● TASK ITEM: Your answer is the line containing "## 🔐 Security Considerations" plus every line after it to the end of the data below, transcribed exactly and with nothing else.

● RECORDS FOR THE TASK:

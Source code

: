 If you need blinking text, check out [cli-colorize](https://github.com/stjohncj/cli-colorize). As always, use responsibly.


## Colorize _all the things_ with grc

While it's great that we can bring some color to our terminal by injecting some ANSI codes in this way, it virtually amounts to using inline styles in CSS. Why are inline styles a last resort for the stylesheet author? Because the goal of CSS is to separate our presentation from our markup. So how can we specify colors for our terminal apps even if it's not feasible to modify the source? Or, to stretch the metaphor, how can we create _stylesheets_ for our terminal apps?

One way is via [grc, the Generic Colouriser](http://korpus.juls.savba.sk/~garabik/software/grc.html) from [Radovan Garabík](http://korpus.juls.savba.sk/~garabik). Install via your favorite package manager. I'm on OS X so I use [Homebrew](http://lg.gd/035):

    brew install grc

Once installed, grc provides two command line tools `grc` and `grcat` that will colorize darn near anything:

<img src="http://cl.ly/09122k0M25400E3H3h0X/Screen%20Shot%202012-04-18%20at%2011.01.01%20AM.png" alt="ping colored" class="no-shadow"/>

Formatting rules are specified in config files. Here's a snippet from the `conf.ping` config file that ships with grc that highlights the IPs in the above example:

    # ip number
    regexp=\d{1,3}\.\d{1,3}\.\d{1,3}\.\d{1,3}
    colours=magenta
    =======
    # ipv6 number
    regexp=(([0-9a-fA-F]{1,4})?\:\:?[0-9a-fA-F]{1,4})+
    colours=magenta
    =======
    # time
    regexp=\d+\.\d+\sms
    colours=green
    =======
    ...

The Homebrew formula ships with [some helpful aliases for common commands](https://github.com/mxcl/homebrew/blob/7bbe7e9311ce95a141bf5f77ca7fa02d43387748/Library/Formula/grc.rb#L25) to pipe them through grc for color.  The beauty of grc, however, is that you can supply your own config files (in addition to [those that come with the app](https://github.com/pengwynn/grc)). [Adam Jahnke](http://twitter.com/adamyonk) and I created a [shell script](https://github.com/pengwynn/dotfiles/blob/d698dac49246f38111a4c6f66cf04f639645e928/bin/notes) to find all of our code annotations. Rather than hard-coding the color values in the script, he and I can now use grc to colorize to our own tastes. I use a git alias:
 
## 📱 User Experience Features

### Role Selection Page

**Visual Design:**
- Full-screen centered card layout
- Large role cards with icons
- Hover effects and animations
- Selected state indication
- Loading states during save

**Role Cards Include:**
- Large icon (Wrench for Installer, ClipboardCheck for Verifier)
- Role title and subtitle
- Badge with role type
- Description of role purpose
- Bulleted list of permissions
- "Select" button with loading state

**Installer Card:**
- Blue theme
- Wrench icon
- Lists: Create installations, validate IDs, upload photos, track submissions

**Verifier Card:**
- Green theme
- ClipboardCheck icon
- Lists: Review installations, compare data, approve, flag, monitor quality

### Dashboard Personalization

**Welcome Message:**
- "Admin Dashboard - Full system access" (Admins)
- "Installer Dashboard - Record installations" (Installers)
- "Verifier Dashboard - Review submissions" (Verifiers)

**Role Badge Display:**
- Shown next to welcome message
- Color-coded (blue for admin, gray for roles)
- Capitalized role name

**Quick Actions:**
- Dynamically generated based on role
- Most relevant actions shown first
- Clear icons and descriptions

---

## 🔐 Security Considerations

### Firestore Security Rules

● ANSWER SPACE:
## 🔐 Security Considerations

### Firestore Security Rules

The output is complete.